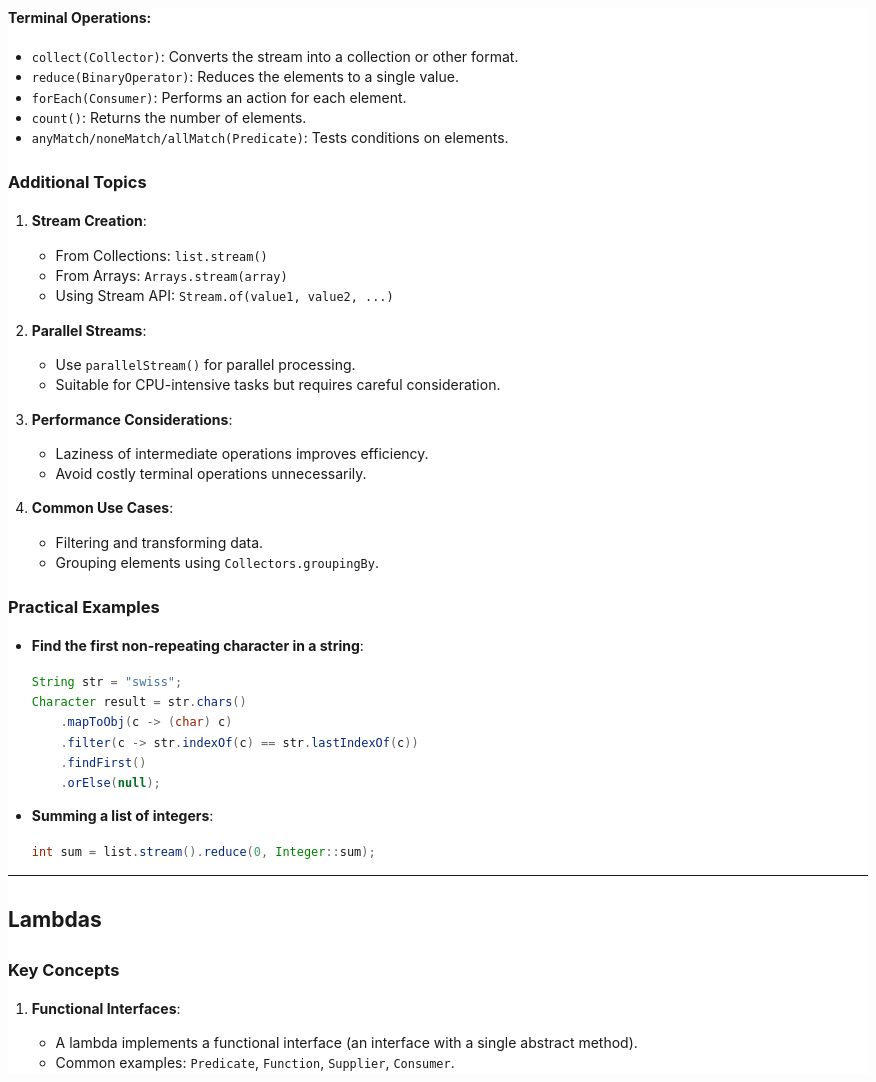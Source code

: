 #### **Terminal Operations**:

- `collect(Collector)`: Converts the stream into a collection or other format.
- `reduce(BinaryOperator)`: Reduces the elements to a single value.
- `forEach(Consumer)`: Performs an action for each element.
- `count()`: Returns the number of elements.
- `anyMatch/noneMatch/allMatch(Predicate)`: Tests conditions on elements.

### **Additional Topics**

1. **Stream Creation**:

   - From Collections: `list.stream()`
   - From Arrays: `Arrays.stream(array)`
   - Using Stream API: `Stream.of(value1, value2, ...)`

2. **Parallel Streams**:

   - Use `parallelStream()` for parallel processing.
   - Suitable for CPU-intensive tasks but requires careful consideration.

3. **Performance Considerations**:

   - Laziness of intermediate operations improves efficiency.
   - Avoid costly terminal operations unnecessarily.

4. **Common Use Cases**:
   - Filtering and transforming data.
   - Grouping elements using `Collectors.groupingBy`.

### **Practical Examples**

- **Find the first non-repeating character in a string**:
  ```java
  String str = "swiss";
  Character result = str.chars()
      .mapToObj(c -> (char) c)
      .filter(c -> str.indexOf(c) == str.lastIndexOf(c))
      .findFirst()
      .orElse(null);
  ```
- **Summing a list of integers**:
  ```java
  int sum = list.stream().reduce(0, Integer::sum);
  ```

---

## **Lambdas**

### **Key Concepts**

1. **Functional Interfaces**:

   - A lambda implements a functional interface (an interface with a single abstract method).
   - Common examples: `Predicate`, `Function`, `Supplier`, `Consumer`.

────────

What is expected: Nothing but the records, repeated exactly and stripped of pictures, should appear in the answer.

Completed task:
Source code

: #### **Terminal Operations**:

- `collect(Collector)`: Converts the stream into a collection or other format.
- `reduce(BinaryOperator)`: Reduces the elements to a single value.
- `forEach(Consumer)`: Performs an action for each element.
- `count()`: Returns the number of elements.
- `anyMatch/noneMatch/allMatch(Predicate)`: Tests conditions on elements.

### **Additional Topics**

1. **Stream Creation**:

   - From Collections: `list.stream()`
   - From Arrays: `Arrays.stream(array)`
   - Using Stream API: `Stream.of(value1, value2, ...)`

2. **Parallel Streams**:

   - Use `parallelStream()` for parallel processing.
   - Suitable for CPU-intensive tasks but requires careful consideration.

3. **Performance Considerations**:

   - Laziness of intermediate operations improves efficiency.
   - Avoid costly terminal operations unnecessarily.

4. **Common Use Cases**:
   - Filtering and transforming data.
   - Grouping elements using `Collectors.groupingBy`.

### **Practical Examples**

- **Find the first non-repeating character in a string**:
  ```java
  String str = "swiss";
  Character result = str.chars()
      .mapToObj(c -> (char) c)
      .filter(c -> str.indexOf(c) == str.lastIndexOf(c))
      .findFirst()
      .orElse(null);
  ```
- **Summing a list of integers**:
  ```java
  int sum = list.stream().reduce(0, Integer::sum);
  ```

---

## **Lambdas**

### **Key Concepts**

1. **Functional Interfaces**:

   - A lambda implements a functional interface (an interface with a single abstract method).
   - Common examples: `Predicate`, `Function`, `Supplier`, `Consumer`.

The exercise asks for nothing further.